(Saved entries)
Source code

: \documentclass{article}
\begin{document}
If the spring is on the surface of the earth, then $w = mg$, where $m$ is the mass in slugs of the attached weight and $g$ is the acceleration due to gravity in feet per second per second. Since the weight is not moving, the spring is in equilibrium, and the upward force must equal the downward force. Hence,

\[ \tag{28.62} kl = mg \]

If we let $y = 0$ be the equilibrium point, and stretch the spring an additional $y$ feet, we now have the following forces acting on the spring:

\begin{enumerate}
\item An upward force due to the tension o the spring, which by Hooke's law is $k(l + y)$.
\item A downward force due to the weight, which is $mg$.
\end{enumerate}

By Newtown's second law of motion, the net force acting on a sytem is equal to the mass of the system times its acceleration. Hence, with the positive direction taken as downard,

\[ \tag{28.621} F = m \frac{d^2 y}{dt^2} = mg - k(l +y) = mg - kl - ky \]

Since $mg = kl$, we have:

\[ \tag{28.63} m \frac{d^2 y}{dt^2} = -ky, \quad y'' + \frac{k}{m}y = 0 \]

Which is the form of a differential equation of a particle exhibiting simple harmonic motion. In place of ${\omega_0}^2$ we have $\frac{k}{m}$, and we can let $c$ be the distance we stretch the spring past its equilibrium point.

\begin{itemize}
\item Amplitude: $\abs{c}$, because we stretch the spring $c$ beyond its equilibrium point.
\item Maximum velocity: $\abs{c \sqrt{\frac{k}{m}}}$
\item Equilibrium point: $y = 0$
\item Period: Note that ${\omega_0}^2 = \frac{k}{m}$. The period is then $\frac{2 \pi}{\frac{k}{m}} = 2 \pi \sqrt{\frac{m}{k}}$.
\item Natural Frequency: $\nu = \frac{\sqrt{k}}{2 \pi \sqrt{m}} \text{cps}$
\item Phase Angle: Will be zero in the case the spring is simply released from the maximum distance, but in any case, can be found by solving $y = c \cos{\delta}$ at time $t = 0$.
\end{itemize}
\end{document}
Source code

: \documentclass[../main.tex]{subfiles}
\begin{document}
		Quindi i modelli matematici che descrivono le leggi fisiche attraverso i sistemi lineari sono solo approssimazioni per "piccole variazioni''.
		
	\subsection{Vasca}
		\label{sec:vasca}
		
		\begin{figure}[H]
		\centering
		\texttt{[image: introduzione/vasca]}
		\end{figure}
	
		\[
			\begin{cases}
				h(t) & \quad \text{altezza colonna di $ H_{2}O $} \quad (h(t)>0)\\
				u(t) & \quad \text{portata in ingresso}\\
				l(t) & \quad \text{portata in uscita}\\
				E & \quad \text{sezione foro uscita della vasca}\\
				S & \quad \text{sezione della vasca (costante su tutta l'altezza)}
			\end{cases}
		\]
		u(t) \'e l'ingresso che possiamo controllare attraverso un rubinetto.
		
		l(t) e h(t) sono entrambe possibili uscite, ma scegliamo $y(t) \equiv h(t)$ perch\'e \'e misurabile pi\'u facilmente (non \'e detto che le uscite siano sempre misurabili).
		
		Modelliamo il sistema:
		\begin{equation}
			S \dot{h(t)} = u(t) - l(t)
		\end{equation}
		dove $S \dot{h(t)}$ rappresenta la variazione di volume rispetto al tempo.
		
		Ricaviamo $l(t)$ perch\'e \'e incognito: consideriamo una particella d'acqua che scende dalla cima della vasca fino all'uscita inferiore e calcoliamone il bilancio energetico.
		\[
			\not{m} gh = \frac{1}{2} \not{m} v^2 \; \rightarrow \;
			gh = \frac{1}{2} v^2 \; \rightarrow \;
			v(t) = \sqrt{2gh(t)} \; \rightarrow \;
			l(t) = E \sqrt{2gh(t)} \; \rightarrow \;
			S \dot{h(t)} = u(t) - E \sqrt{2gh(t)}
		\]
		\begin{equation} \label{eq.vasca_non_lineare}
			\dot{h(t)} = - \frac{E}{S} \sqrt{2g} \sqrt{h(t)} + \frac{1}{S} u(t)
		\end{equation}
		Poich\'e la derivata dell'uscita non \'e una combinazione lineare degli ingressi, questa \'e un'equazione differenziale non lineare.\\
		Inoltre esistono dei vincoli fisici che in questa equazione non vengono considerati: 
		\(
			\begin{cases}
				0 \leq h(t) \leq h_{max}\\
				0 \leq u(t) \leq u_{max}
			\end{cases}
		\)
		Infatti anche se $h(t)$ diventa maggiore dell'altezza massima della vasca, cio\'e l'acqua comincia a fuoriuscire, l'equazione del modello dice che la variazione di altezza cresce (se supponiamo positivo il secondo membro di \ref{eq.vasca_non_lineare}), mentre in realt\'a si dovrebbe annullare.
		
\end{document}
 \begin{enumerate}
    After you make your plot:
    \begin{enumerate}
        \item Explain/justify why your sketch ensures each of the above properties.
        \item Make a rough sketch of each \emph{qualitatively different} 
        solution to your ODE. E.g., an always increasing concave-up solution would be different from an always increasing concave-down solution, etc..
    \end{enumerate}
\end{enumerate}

▸ Work instruction:
Where a line in the records above contains the string "documentclass", return that line.

▸ Task response:
: \documentclass{article}
: \documentclass[../main.tex]{subfiles}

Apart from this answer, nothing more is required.